Green (with envy, when another woman pays me a compliment), pink (look how the colour rushes into her cheeks!), yellow (when she had jaundice, of course), almond brown (her eyes, oh, her eyes, are they the colour of lies?), silver (subtle treasure on that hook nose, underground manna for this believing miner), white (expertly concealed when I'm reading her my poetry), golden (the colour of warmth, and also destruction in daylight).

Technicolour is my strife, technicolour is my life.

Friday, July 15, 2011

Shahid

I.

Hark!
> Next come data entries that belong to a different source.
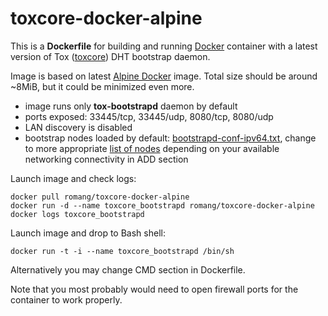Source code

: # toxcore-docker-alpine

This is a **Dockerfile** for building and running [Docker](https://www.docker.com) container with a latest version of Tox ([toxcore](https://github.com/irungentoo/toxcore/)) DHT bootstrap daemon.

Image is based on latest [Alpine Docker](https://hub.docker.com/_/alpine/) image. Total size should be around ~8MiB, but it could be minimized even more.
* image runs only **tox-bootstrapd** daemon by default
* ports exposed: 33445/tcp, 33445/udp, 8080/tcp, 8080/udp
* LAN discovery is disabled
* bootstrap nodes loaded by default: [bootstrapd-conf-ipv64.txt](https://tox.0x10k.com/bootstrapd-conf-ipv64.txt), change to more appropriate [list of nodes](https://tox.0x10k.com/bootstrapd-conf) depending on your available networking connectivity in ADD section

Launch image and check logs:

    docker pull romang/toxcore-docker-alpine
    docker run -d --name toxcore_bootstrapd romang/toxcore-docker-alpine
    docker logs toxcore_bootstrapd

Launch image and drop to Bash shell:

    docker run -t -i --name toxcore_bootstrapd /bin/sh

Alternatively you may change CMD section in Dockerfile.

Note that you most probably would need to open firewall ports for the container to work properly.
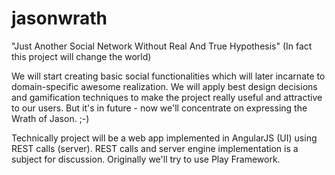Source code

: jasonwrath
==========

"Just Another Social Network Without Real And True Hypothesis" (In fact this project will change the world)

We will start creating basic social functionalities which will later incarnate to domain-specific awesome realization. We will apply best design decisions and gamification techniques to make the project really useful and attractive to our users. But it's in future - now we'll concentrate on expressing the Wrath of Jason. ;-)

Technically project will be a web app implemented in AngularJS (UI) using REST calls (server). REST calls and server engine implementation is a subject for discussion. Originally we'll try to use Play Framework. 
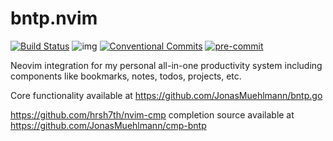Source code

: # bntp.nvim
[![Build Status](https://travis-ci.com/JonasMuehlmann/productivity.nvim.svg?token=Vwfu8KoAQzt7HvYyFzCy&branch=main)](https://travis-ci.com/JonasMuehlmann/productivity.nvim) ![img](https://img.shields.io/badge/semver-2.0.0-green) [![Conventional Commits](https://img.shields.io/badge/Conventional%20Commits-1.0.0-yellow.svg)](https://conventionalcommits.org) [![pre-commit](https://img.shields.io/badge/pre--commit-enabled-brightgreen?logo=pre-commit&logoColor=white)](https://github.com/pre-commit/pre-commit)

Neovim integration for my personal all-in-one productivity system including components like bookmarks, notes, todos, projects, etc.

Core functionality available at https://github.com/JonasMuehlmann/bntp.go

https://github.com/hrsh7th/nvim-cmp completion source available at https://github.com/JonasMuehlmann/cmp-bntp
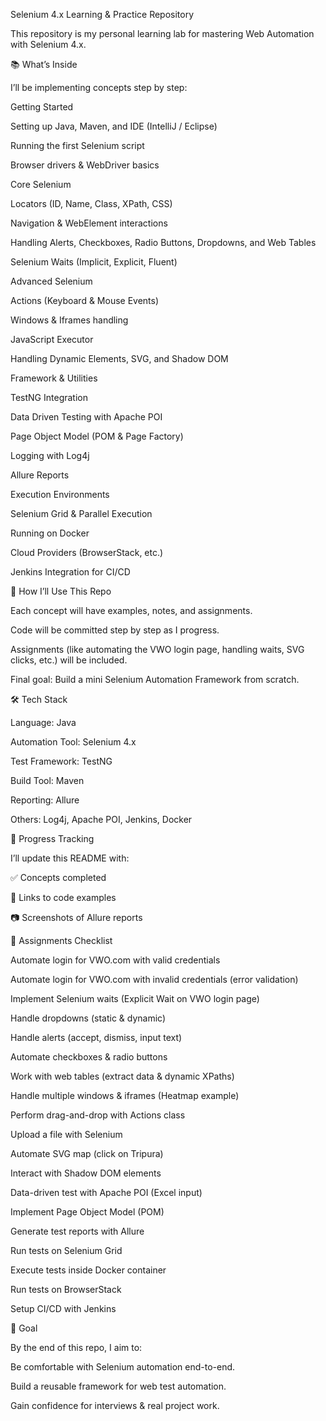 Selenium 4.x Learning & Practice Repository

This repository is my personal learning lab for mastering Web Automation with Selenium 4.x.

📚 What’s Inside

I’ll be implementing concepts step by step:

Getting Started

Setting up Java, Maven, and IDE (IntelliJ / Eclipse)

Running the first Selenium script

Browser drivers & WebDriver basics

Core Selenium

Locators (ID, Name, Class, XPath, CSS)

Navigation & WebElement interactions

Handling Alerts, Checkboxes, Radio Buttons, Dropdowns, and Web Tables

Selenium Waits (Implicit, Explicit, Fluent)

Advanced Selenium

Actions (Keyboard & Mouse Events)

Windows & Iframes handling

JavaScript Executor

Handling Dynamic Elements, SVG, and Shadow DOM

Framework & Utilities

TestNG Integration

Data Driven Testing with Apache POI

Page Object Model (POM & Page Factory)

Logging with Log4j

Allure Reports

Execution Environments

Selenium Grid & Parallel Execution

Running on Docker

Cloud Providers (BrowserStack, etc.)

Jenkins Integration for CI/CD

🚀 How I’ll Use This Repo

Each concept will have examples, notes, and assignments.

Code will be committed step by step as I progress.

Assignments (like automating the VWO login page, handling waits, SVG clicks, etc.) will be included.

Final goal: Build a mini Selenium Automation Framework from scratch.

🛠️ Tech Stack

Language: Java

Automation Tool: Selenium 4.x

Test Framework: TestNG

Build Tool: Maven

Reporting: Allure

Others: Log4j, Apache POI, Jenkins, Docker

📸 Progress Tracking

I’ll update this README with:

✅ Concepts completed

📂 Links to code examples

📷 Screenshots of Allure reports

📑 Assignments Checklist

Automate login for VWO.com with valid credentials

Automate login for VWO.com with invalid credentials (error validation)

Implement Selenium waits (Explicit Wait on VWO login page)

Handle dropdowns (static & dynamic)

Handle alerts (accept, dismiss, input text)

Automate checkboxes & radio buttons

Work with web tables (extract data & dynamic XPaths)

Handle multiple windows & iframes (Heatmap example)

Perform drag-and-drop with Actions class

Upload a file with Selenium

Automate SVG map (click on Tripura)

Interact with Shadow DOM elements

Data-driven test with Apache POI (Excel input)

Implement Page Object Model (POM)

Generate test reports with Allure

Run tests on Selenium Grid

Execute tests inside Docker container

Run tests on BrowserStack

Setup CI/CD with Jenkins

🎯 Goal

By the end of this repo, I aim to:

Be comfortable with Selenium automation end-to-end.

Build a reusable framework for web test automation.

Gain confidence for interviews & real project work.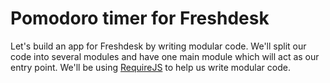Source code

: # Pomodoro timer for Freshdesk

Let's build an app for Freshdesk by writing modular code. We'll split our code into several modules and have one main module which will act as our entry point. We'll be using [RequireJS](https://requirejs.org/) to help us write modular code.
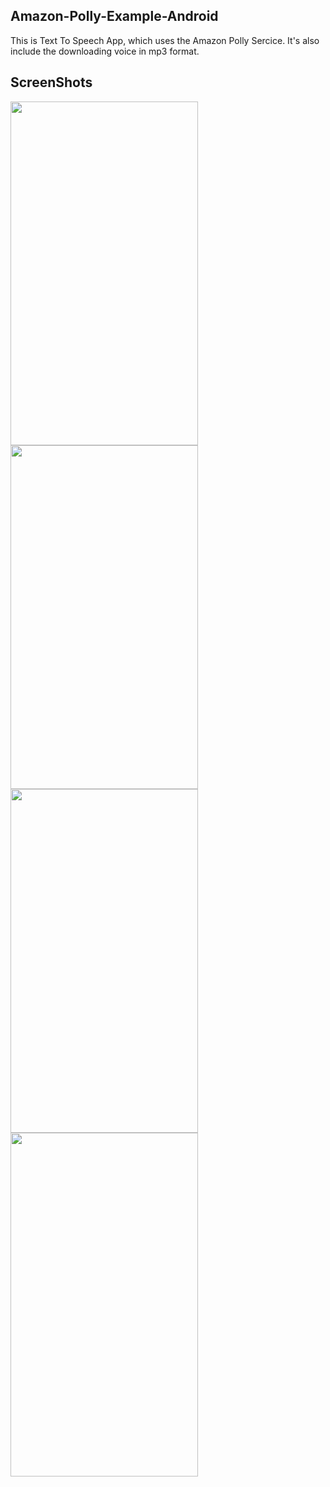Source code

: ## Amazon-Polly-Example-Android

This is Text To Speech App, which uses the Amazon Polly Sercice. It's also include the downloading voice in mp3 format.

## ScreenShots

<img src="https://github.com/PritamSingh11/Amazon-Polly-Example-Android/blob/master/Screenshots/Screenshot_20190510-180451~2.png" width="300" height="550"> <img src="https://github.com/PritamSingh11/Amazon-Polly-Example-Android/blob/master/Screenshots/Screenshot_20190510-180543~2.png" width="300" height="550"> <img src="https://github.com/PritamSingh11/Amazon-Polly-Example-Android/blob/master/Screenshots/Screenshot_20190510-180609~2.png" width="300" height="550"> <img src="https://github.com/PritamSingh11/Amazon-Polly-Example-Android/blob/master/Screenshots/Screenshot_20190510-180840~2.png" width="300" height="550">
The hooves, like the rumble of thunder,

The cries of battle, of loot and plunder,

Breakaways they were, strong of mind,

Strong of mind, rebels of a savage kind.

II.

Onward they rushed, like the currents of the Tiber,

Here they were, past the treacherous Khyber,

Tire they did not, they rode the night,

They rode the night, yes, as a matter of right.

III.

The guardians of the frontier, the Pathans of yore,

Of their valour and courage, there were tales and lore,

Tonight the custodians were not ready for the fight,

Not ready for this fight, not till the dawn of light.

IV.

The Greeks rode their steeds into the camp,

Where the Pathans reposed, like shadows from lamps,

The mountains echoed the piercing screams,

The pool of death stirred, as if woken from its dreams.

V.

Shahid, the Witness, lay still in his tent,

Shahid, the Matyr, whom Allah had sent,

Young he was, just two decade and two,

Just two decade and two, yet his heart was true.

VI.

Of women and wine Shahid had no use,

Yet a poet he was, words were his muse,

They scoffed at his verse, those ferocious Pathans,

Those ferocious Pathans, who said he could never be a Khan.

VII.

Shahid, the Chosen, he woke with a start,

His gleaming talwar, he pulled out of scabbard,

Shahid, the Brave, into the fray he ran,

Into the fray he ran, and boy turned to man.

VIII.

His sword was a flash, like lightning in rain,

With the silver at his side, Shahid knew no pain,

Greek blood was shed, four score and four,

Four score and four, yet Shahid knew there were more.

IX.

Alas! There came a bolt from the blue,

A dagger in Shahid's back, wait, there were two,

Shahid, the Saviour, vanquished by traitors,

Vanquished by traitors, those bearded betrayers.

X.

The battle raged on, from the skies watched Thor,

Shahid, the Victor, had already won them the war,

They spoke of him later, of the legend of Allah's Carrier,

The legend of Allah's Carrier, of Shahid, the Poet-Warrior.